[SUPPLIED DATA — start]

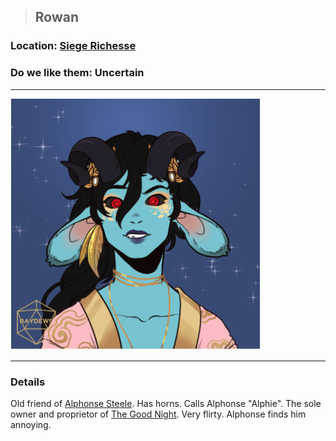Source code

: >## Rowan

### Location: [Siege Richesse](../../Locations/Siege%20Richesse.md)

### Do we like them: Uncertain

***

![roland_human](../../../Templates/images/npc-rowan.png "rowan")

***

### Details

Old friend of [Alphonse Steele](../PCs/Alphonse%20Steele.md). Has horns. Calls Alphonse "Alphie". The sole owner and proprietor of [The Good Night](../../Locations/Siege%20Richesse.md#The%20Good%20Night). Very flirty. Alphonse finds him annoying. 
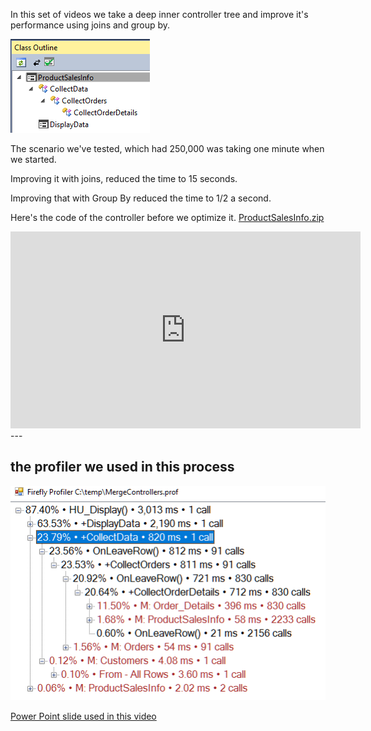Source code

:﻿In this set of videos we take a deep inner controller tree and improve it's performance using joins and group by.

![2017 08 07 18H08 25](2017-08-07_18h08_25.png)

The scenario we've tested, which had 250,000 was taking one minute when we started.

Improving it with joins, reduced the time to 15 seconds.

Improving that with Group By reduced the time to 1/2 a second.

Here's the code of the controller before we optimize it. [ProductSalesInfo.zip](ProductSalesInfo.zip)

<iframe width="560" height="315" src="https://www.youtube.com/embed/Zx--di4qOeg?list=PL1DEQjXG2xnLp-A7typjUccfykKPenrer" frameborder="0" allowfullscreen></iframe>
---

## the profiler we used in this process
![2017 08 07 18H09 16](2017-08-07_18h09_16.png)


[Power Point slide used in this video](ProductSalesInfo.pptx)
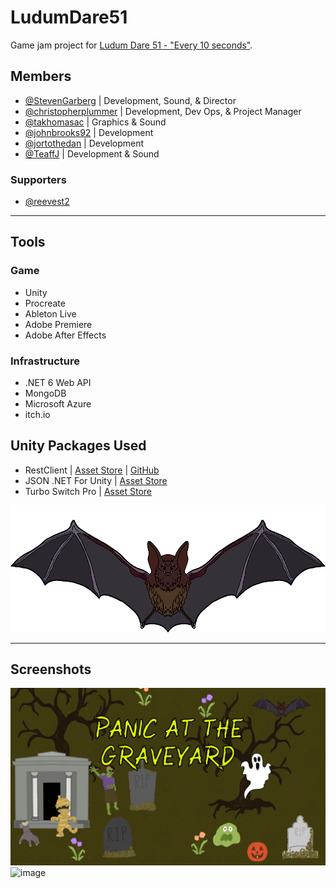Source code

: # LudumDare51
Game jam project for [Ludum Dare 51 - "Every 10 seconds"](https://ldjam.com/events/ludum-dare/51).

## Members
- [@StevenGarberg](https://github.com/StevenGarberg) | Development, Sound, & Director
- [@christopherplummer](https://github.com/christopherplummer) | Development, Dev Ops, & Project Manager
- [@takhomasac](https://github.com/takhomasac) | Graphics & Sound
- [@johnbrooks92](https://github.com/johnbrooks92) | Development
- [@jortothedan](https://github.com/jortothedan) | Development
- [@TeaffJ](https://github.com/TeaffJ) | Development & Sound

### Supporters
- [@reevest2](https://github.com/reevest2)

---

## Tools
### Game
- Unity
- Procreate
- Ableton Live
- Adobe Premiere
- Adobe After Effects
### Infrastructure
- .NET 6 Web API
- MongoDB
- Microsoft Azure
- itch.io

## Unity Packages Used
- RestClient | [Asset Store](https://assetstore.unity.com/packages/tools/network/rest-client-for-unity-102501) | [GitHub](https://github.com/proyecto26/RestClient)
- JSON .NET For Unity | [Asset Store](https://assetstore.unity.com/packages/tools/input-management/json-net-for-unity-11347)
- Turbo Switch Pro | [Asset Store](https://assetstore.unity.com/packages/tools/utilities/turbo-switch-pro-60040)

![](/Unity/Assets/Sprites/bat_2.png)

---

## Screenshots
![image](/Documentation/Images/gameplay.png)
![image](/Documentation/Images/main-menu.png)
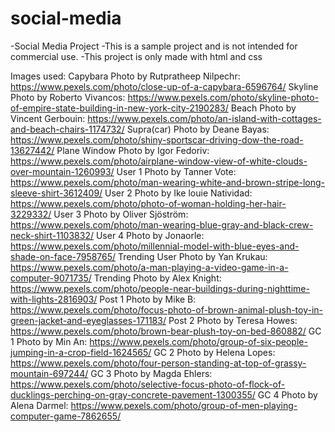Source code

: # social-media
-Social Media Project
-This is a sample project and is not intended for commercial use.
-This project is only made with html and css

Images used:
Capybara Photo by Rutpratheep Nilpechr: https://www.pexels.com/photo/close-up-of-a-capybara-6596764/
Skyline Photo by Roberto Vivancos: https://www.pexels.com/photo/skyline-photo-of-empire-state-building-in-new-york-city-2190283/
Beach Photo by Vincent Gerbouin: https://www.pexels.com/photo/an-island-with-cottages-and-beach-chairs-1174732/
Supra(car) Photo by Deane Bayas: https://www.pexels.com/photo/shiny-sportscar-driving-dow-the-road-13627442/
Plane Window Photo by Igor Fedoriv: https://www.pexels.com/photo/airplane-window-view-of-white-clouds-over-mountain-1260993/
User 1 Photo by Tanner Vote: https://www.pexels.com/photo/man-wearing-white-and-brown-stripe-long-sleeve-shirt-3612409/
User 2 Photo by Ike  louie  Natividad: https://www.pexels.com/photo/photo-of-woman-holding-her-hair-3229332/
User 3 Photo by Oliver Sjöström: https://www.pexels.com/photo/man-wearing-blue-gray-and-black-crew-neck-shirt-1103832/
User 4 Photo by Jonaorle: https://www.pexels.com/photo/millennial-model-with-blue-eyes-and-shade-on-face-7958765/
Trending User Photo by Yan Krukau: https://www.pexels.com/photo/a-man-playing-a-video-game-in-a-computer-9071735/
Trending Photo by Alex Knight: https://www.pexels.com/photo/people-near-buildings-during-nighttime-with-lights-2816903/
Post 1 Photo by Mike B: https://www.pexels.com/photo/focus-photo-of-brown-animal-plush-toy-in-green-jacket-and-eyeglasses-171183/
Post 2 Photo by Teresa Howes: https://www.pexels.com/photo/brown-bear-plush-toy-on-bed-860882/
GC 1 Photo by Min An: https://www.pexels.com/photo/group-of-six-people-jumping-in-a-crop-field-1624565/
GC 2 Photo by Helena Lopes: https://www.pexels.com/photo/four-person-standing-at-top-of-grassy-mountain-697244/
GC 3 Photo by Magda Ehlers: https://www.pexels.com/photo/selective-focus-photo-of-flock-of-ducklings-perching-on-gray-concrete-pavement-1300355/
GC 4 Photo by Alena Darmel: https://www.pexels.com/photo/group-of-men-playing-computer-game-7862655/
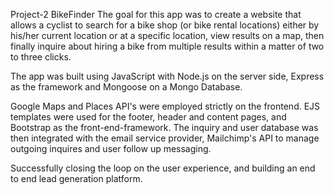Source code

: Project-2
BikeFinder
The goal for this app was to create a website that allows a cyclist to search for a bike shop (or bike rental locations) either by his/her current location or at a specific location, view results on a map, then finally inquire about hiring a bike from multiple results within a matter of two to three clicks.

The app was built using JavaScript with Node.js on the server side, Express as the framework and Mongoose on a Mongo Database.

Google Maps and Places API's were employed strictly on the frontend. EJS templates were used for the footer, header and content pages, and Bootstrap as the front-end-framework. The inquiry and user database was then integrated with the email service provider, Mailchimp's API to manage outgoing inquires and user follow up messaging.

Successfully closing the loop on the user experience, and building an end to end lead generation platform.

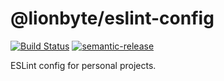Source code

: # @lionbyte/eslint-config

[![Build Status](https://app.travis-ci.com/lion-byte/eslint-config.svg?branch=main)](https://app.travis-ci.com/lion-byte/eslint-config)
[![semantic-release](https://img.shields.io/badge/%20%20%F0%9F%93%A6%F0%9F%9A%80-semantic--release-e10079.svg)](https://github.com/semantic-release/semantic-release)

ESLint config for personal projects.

[SUPPLIED DATA — finish]

_TRY IT_. For every line above with the word "plush" in it, make a copy.

_SOLVED PROBLEM_.
Post 1 Photo by Mike B: https://www.pexels.com/photo/focus-photo-of-brown-animal-plush-toy-in-green-jacket-and-eyeglasses-171183/
Post 2 Photo by Teresa Howes: https://www.pexels.com/photo/brown-bear-plush-toy-on-bed-860882/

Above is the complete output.